Door juristen wordt het advies gegeven de tegenprestatie relatief gering in omvang en duur in te zetten om aan de veilige kant van de internationale bepalingen met betrekking tot het verbod op dwangarbeid en verplichte arbeid te blijven (artikel 4 EVRM). Daarmee is in deze verordening terdege rekening gehouden.
Duur
en
omvang
tegenprestatie
Artikel 5, eerste lid, regelt dat de omvang van de tegenprestatie wordt bepaald in het plan van aanpak.
Het is van belang dat de duur beperkt is. Het opdragen van de tegenprestatie tot aan het einde van de uitkering is in ieder geval niet beperkt in duur en in omvang.
Artikel 5, tweede en derde lid maximeren (daarom) de duur dat de tegenprestatie wordt ingezet. Voor het maximaal aantal uren is gekozen om de tegenprestatie van relatief geringe omvang te laten zijn.

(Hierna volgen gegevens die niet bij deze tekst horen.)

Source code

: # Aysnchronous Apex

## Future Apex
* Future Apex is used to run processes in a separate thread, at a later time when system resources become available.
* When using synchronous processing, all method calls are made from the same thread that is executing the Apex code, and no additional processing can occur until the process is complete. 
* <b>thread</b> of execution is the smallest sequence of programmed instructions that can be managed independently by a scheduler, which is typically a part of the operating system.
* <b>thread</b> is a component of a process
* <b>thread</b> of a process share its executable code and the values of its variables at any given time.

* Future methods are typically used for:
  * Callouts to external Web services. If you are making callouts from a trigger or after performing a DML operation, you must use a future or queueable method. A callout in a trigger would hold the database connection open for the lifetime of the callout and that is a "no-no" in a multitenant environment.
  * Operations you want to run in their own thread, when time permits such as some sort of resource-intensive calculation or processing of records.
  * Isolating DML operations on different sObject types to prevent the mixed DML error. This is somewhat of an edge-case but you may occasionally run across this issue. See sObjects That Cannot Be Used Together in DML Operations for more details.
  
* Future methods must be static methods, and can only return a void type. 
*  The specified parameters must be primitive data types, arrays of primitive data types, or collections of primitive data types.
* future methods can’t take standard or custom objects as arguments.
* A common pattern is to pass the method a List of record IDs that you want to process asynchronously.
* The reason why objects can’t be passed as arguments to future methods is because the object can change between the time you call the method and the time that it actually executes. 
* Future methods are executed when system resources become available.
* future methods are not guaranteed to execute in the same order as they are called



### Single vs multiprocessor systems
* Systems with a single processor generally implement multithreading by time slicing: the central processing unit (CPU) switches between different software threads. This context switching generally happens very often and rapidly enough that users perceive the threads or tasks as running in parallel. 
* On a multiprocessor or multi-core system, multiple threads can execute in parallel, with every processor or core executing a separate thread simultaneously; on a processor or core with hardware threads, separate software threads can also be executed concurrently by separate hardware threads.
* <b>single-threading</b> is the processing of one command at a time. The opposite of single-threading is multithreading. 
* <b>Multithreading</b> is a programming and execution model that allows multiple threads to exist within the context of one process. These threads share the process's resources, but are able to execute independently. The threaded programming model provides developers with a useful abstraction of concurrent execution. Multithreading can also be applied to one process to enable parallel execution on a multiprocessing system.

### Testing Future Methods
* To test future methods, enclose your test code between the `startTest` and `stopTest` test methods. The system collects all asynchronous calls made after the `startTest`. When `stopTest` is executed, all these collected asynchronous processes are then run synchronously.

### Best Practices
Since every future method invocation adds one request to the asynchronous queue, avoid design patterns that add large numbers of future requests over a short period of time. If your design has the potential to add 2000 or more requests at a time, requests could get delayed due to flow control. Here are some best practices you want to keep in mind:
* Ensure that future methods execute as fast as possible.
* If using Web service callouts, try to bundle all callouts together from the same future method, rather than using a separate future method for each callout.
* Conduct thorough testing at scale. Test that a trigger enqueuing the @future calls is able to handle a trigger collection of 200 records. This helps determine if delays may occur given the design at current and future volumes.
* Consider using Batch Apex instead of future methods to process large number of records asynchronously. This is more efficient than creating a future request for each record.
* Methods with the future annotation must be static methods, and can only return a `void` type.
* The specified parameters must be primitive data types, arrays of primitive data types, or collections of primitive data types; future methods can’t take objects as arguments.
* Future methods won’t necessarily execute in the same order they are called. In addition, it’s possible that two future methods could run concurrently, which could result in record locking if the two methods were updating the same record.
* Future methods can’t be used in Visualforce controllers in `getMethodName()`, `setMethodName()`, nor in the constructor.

Artikel 5, derde lid, regelt dat het opdragen van een tegenprestatie binnen een periode van twaalf maanden slechts eenmaal kan worden opgedragen. Deze bepaling waarborgt dat de tegenprestatie relatief gering wordt ingezet. De tegenprestatie dient immers niet in de weg te staan aan de re-integratie van een belanghebbende. Bovendien is het verstandig de tegenprestatie relatief gering in omvang en duur in te zetten om aan de veilige kant van de internationale bepalingen met betrekking tot het verbod op dwangarbeid en verplichte arbeid te blijven (artikel 4 EVRM). Het is volgens de gemeenteraad onwenselijk om een belanghebbende vaker dan eenmaal per periode van twaalf maanden in te zetten.